List all lines of the data that include the string "Label".

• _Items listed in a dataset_
===
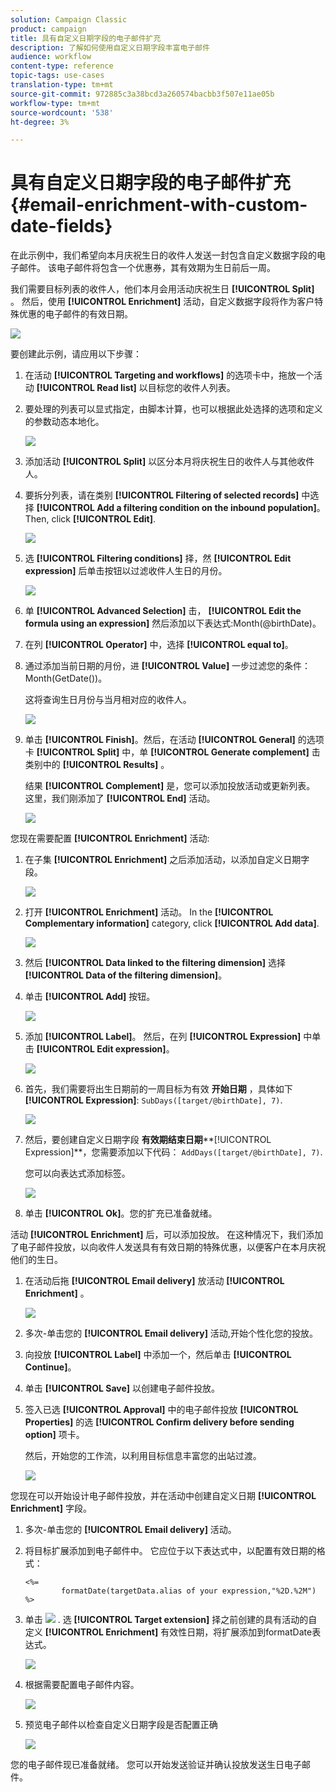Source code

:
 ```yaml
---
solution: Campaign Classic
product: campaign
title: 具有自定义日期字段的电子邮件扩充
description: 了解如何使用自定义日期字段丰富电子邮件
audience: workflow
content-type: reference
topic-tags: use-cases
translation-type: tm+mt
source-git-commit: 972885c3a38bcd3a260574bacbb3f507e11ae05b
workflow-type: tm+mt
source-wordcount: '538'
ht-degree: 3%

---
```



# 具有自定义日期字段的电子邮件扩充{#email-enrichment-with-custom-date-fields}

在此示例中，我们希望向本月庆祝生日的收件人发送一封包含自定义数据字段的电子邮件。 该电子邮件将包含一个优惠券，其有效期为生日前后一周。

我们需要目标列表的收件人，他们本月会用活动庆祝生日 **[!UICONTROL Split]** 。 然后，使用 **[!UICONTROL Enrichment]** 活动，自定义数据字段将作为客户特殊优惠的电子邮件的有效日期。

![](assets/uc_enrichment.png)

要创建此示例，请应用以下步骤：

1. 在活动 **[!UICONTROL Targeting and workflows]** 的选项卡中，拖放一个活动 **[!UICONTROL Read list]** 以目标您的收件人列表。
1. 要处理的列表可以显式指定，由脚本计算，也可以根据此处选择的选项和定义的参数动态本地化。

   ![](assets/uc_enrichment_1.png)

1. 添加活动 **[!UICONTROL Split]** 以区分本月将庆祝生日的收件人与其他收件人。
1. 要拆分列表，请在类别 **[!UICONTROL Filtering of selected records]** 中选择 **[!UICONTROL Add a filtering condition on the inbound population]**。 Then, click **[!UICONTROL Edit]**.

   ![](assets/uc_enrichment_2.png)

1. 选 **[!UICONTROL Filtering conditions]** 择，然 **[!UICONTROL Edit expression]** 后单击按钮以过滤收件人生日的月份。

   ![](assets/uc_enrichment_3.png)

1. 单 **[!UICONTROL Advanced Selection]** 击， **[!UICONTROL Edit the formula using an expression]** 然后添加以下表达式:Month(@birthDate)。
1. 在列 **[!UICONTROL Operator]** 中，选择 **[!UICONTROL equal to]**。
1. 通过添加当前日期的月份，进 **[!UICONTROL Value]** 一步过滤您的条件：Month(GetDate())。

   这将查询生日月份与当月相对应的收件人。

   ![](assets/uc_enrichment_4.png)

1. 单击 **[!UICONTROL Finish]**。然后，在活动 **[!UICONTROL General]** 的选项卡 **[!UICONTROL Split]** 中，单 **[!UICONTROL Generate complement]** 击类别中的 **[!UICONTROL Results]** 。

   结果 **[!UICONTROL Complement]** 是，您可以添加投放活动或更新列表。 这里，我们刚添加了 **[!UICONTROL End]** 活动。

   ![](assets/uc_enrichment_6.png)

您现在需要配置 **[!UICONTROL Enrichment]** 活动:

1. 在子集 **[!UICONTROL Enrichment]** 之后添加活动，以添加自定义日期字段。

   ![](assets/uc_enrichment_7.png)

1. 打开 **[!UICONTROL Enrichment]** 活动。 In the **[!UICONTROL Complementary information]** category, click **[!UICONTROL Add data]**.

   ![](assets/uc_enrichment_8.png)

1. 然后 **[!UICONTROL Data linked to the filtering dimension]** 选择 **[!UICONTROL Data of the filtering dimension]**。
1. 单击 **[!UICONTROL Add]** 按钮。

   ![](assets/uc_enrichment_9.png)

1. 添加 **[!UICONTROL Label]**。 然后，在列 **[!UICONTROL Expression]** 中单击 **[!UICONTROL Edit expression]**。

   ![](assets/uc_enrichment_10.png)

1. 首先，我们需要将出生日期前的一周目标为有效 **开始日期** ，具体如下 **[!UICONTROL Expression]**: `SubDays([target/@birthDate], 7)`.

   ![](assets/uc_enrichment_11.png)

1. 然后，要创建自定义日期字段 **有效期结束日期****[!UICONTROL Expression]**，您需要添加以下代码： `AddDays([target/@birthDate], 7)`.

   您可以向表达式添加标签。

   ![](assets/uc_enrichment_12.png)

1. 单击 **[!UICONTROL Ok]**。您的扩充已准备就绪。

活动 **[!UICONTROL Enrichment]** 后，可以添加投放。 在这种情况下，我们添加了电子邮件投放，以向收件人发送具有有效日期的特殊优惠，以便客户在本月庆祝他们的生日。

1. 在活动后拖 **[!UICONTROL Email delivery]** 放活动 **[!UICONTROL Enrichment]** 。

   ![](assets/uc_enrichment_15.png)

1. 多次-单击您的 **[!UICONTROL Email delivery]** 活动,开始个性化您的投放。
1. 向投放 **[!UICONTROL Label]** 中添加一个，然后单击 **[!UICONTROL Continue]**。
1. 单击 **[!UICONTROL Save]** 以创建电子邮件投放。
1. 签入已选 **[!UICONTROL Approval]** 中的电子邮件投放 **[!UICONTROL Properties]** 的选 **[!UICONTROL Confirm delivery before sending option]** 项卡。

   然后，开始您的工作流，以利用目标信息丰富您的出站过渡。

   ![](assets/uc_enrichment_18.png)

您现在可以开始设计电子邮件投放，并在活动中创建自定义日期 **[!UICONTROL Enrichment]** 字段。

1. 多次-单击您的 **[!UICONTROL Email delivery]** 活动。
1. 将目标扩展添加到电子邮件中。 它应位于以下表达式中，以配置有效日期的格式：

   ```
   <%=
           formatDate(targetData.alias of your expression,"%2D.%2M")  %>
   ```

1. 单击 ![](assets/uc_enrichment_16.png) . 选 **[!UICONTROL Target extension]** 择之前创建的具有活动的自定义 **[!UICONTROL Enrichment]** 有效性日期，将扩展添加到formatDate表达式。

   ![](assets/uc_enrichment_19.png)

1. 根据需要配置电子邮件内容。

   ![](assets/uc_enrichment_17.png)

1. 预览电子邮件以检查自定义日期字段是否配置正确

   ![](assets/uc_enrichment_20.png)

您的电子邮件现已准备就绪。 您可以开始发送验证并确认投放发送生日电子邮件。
===
• _YOUR RESPONSE_
1. 添加 **[!UICONTROL Label]**。 然后，在列 **[!UICONTROL Expression]** 中单击 **[!UICONTROL Edit expression]**。
1. 向投放 **[!UICONTROL Label]** 中添加一个，然后单击 **[!UICONTROL Continue]**。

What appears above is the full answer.